In life, we sometimes encounter sticky situations–ones that need an extra boost in the form of dollars and cents. It may be an upcoming wedding, a newborn on the way, or even healthcare emergencies that leave us blind-sided.

Some of us may turn to banks, others to family and friends for help. But not everyone is as lucky to not be turned away. That is where licensed money lenders can play a part.

Borrowing from a licensed money lender in Singapore is safe, but you need to make sure the money lender you’re getting the loan from is legal. It is a common misconception that getting a loan from a licensed money lender is akin to borrowing from a loan shark, but the truth could not be further. Loan sharks, who claim to be “licensed” money lenders are in fact not legal entities.

In this article, we’ll share what to look out for when borrowing from a licensed money lender in Singapore.


What are licensed money lenders?

Licensed money lenders in Singapore come under the regulation of the Ministry of Law. Firms that wish to provide financial loans are required to obtain a license from the ministry and have it regularly renewed to operate.

There are several rules which licensed money lenders to have to abide by, such as keeping to a stipulated ceiling on interest fees and administrative fees. These lenders are also barred from advertising their services on mainstream media, both print and online.

Above all, licensed money lenders are prohibited from using harassment tactics in any manner.


What are illegal money lenders?

Illegal money lenders, also known as loan sharks, are unlicensed lenders. They sometimes claim to be licensed money lenders but are actually not registered under the Ministry of Law to provide loan services.

These illegal lenders often resort to soliciting business through SMS or WhatsApp and coerce their victims into repaying via intimidation.


Things to do before getting a loan from a money lender in Singapore

Check the Ministry of Law’s registry. Do confirm first that the money lender is indeed licensed before approaching any of them.

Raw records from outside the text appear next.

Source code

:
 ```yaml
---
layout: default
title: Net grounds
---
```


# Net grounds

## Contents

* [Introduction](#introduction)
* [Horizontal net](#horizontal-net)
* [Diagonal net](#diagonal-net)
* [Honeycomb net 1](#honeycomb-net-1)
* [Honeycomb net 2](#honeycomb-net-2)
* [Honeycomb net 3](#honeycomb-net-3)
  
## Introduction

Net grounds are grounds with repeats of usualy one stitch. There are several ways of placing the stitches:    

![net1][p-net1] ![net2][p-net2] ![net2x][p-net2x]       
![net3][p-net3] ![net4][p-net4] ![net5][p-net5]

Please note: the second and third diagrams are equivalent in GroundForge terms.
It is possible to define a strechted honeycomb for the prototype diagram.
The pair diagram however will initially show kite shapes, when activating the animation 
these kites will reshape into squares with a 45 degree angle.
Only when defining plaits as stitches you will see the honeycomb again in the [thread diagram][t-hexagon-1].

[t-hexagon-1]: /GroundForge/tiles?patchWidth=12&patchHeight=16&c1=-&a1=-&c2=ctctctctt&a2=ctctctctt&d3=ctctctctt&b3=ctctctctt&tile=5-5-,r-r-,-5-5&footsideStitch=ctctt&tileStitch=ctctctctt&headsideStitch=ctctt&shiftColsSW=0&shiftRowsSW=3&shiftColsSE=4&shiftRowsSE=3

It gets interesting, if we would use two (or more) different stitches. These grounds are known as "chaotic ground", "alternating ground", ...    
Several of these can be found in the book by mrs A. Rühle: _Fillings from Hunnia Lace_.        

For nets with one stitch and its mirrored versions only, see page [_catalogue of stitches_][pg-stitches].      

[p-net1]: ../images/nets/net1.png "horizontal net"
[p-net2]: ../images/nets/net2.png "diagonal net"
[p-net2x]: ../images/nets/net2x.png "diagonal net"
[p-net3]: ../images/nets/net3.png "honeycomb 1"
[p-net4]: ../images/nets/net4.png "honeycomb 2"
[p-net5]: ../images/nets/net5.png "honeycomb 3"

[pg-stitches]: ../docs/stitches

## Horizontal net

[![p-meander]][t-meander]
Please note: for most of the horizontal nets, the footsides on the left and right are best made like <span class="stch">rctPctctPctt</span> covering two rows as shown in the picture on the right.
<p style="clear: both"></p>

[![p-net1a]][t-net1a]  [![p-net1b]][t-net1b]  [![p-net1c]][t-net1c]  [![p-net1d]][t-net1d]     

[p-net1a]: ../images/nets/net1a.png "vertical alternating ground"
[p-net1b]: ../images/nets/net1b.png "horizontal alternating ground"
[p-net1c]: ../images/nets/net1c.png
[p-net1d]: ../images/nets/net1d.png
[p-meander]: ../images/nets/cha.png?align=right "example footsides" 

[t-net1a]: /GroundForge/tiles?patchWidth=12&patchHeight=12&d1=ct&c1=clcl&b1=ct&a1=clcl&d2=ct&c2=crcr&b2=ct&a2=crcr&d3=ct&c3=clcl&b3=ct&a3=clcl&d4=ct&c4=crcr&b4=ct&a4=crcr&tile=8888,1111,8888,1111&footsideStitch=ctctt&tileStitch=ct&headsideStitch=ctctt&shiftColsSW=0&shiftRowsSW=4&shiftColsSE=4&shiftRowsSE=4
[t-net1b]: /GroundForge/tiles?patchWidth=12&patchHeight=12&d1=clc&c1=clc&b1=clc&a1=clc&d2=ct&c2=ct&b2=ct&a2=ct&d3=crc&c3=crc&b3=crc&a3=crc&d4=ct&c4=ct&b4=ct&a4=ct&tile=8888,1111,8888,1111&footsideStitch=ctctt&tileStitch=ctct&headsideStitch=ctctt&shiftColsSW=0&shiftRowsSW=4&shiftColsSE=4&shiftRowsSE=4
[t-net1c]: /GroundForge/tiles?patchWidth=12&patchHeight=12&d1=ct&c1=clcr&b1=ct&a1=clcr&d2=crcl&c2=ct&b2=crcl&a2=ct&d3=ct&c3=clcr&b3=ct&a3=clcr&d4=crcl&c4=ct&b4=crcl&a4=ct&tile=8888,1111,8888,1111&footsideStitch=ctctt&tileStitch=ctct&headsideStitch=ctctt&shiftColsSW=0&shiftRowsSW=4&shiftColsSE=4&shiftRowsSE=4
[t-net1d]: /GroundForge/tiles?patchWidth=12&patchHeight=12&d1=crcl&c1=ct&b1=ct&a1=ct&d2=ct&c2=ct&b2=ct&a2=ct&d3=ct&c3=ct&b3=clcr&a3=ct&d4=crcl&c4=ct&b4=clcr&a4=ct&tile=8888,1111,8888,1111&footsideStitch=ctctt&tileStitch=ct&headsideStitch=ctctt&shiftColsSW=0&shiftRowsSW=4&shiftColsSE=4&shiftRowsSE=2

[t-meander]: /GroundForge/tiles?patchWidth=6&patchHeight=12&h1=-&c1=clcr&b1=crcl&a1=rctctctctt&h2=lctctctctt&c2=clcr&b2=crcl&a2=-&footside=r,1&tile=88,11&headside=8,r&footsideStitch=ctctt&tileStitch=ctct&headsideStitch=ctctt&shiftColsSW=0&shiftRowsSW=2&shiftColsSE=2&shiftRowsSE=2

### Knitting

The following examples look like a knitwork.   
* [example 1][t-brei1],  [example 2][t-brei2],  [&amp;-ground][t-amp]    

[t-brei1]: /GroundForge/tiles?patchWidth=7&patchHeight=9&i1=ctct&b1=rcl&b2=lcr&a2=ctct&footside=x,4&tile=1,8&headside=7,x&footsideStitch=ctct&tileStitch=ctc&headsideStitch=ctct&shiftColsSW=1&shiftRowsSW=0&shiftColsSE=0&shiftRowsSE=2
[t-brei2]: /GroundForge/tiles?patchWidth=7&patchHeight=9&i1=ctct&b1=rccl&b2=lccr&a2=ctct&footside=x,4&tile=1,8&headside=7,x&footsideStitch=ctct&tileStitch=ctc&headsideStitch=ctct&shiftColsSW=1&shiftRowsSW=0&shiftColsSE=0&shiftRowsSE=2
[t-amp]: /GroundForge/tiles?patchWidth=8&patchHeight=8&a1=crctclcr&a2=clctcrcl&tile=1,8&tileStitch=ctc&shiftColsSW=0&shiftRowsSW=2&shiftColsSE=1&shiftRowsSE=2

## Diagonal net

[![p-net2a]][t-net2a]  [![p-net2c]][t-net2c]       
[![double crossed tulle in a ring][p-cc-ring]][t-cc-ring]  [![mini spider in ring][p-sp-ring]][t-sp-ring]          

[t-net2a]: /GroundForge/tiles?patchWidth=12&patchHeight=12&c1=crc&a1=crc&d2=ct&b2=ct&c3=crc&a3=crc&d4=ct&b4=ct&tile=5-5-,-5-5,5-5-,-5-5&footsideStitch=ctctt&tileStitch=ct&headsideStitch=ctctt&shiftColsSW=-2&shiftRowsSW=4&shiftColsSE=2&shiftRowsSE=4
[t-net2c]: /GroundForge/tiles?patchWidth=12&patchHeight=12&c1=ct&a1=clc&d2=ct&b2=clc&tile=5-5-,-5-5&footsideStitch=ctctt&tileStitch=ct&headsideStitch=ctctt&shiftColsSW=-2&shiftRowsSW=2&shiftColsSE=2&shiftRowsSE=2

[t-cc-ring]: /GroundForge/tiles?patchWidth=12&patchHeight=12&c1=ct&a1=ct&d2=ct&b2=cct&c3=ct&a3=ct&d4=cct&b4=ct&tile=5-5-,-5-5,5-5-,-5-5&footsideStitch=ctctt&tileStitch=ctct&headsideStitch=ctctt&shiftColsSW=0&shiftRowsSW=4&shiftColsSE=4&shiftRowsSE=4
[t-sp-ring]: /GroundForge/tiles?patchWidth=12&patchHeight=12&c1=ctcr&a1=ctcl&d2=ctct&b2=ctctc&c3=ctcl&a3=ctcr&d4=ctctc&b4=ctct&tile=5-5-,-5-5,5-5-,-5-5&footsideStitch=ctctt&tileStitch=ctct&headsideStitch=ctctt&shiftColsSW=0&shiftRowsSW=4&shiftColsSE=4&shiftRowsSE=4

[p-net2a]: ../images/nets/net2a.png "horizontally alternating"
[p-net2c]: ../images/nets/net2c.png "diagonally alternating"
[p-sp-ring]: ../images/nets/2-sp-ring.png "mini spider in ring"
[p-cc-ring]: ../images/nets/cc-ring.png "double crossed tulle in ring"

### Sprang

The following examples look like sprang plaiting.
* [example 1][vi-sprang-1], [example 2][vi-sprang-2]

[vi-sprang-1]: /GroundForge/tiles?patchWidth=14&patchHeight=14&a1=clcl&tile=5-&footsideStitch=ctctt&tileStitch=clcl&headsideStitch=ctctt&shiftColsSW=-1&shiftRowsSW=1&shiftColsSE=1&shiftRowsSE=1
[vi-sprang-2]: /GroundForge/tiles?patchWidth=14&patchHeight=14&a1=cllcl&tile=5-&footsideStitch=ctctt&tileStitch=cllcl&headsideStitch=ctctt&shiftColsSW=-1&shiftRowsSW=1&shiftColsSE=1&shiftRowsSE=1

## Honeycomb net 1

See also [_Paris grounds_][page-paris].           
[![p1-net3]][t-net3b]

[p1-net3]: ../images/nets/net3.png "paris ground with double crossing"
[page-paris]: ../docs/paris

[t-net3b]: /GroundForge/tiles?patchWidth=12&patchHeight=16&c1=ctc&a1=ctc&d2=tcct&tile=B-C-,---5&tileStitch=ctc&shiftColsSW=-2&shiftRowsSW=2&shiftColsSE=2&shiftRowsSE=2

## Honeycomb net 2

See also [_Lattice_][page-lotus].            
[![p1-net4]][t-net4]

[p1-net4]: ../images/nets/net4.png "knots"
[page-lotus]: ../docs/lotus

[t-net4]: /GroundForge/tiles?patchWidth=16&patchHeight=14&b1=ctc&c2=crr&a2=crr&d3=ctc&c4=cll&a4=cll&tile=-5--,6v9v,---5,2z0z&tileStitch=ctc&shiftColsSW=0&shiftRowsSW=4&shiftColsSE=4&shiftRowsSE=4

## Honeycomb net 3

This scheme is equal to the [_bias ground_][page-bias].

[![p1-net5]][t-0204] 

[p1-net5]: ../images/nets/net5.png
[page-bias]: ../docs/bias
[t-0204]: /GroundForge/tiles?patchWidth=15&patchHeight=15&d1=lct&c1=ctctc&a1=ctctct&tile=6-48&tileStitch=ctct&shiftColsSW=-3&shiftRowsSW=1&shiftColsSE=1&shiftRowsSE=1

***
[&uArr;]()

Get familiar with the stipulated cap on interest rates and fees. Licensed money lenders in Singapore are allowed to charge a maximum of:

4% interest rate per month. 10% in administrative fees upon approving the loan.

On the occasion of a default, lenders can levy:

Late interest fees of up to 4% per month. Late repayment fees of up to S$60 per month. Full legal costs were ordered by the court.

The total charges imposed by a moneylender on any loan cannot exceed the loan principal. This includes interest, late interest, administrative fee, and late fee.

Ensure the money lender has a physical office. All licensed money lenders in Singapore should conduct their business only on the premises of a registered office. Take note of lenders who insist on meeting in public spaces when procuring a loan offer–these are most likely to be illegal lenders.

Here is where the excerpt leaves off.